Brain–Behavior Differences in Premodern and Modern Lineages of Domestic Dogs

Barton et al. (2025) present compelling evidence for structural brain differences between “premodern” and “modern” domestic dog lineages, with modern breeds showing cortical expansion associated with trainability, and premodern dogs exhibiting relatively larger subcortical regions, notably the amygdala, linked to fear-related behavior. This study offers important insights into the neurobiological correlates of breed-associated behavior.

However, we urge caution in interpreting these findings through the lens of evolutionary chronology. The core classification of dogs into “modern” and “premodern” groups introduces conceptual ambiguity. The so-called premodern group includes a heterogeneous mix of ancient breeds, village dogs, and New Guinea Singing Dogs (NGSDs), which differ markedly in ecological exposure, socialization, and selection history. While the authors cite population genetic studies, ancient breeds such as Shiba Inus and Samoyeds have nonetheless undergone modern selective breeding and do not represent an evolutionary baseline.

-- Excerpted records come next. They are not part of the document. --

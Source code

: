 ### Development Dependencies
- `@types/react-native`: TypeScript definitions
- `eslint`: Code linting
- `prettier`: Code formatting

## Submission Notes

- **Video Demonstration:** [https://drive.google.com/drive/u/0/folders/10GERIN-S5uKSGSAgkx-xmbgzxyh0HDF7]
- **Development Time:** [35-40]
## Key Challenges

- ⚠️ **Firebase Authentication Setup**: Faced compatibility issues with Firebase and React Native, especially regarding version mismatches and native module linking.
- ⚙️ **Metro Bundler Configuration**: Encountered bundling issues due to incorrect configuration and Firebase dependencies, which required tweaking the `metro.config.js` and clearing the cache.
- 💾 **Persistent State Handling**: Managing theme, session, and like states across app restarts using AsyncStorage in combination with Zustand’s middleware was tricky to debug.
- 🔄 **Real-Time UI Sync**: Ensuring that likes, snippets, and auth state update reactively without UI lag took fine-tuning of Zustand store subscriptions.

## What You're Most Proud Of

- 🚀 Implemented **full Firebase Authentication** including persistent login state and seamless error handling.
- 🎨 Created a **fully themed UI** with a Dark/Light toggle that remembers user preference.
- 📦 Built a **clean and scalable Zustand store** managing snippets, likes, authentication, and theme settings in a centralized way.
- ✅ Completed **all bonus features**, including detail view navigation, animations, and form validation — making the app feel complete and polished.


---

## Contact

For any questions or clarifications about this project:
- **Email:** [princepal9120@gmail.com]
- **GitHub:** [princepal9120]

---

Conversely, the modern sample is heavily weighted toward working-line breeds selected for high trainability and cooperative behavior. Prior work by the same group (e.g., Hecht et al., 2019) has demonstrated that regional cortical volume correlates with trainability scores. Thus, the observed anatomical differences may reflect functional behavioral selection rather than broad evolutionary divergence. Notably, the study excludes low-trainability modern breeds (e.g., Bulldogs, Pugs), limiting the generalizability of cortical expansion as a feature of modernity per se.

Moreover, although the authors acknowledge that experiential plasticity cannot fully account for their findings, the functional specialization of the modern sample introduces a confound. Without broader sampling across behavioral spectra, it remains difficult to disentangle the contributions of selection history, environmental experience, and heritable morphology.

The evolutionary framing is also problematic. Terms such as “brain evolution,” “continued selection,” and the “premodern to modern transition” imply diachronic processes that are not directly assessed. All subjects in the study are contemporary dogs, and no fossil, archaeological, or longitudinal data are presented. While NGSDs may be genetically distinct, they are not temporally ancestral in any direct sense.

We propose a revised framework that categorizes dogs along two continuous axes: (1) behavioral selection history (e.g., working, companion, free-breeding) and (2) quantitative trainability measures (e.g., C-BARQ scores). Such an approach would allow multivariate modeling of brain-behavior relationships that better distinguishes lineage from functional specialization.

In sum, Barton et al.’s study makes a valuable contribution to canine neuroscience. Yet to avoid overextension of evolutionary claims, future work should employ terminology and sampling strategies that more precisely reflect the diversity of selection histories and behavioral phenotypes across dog populations.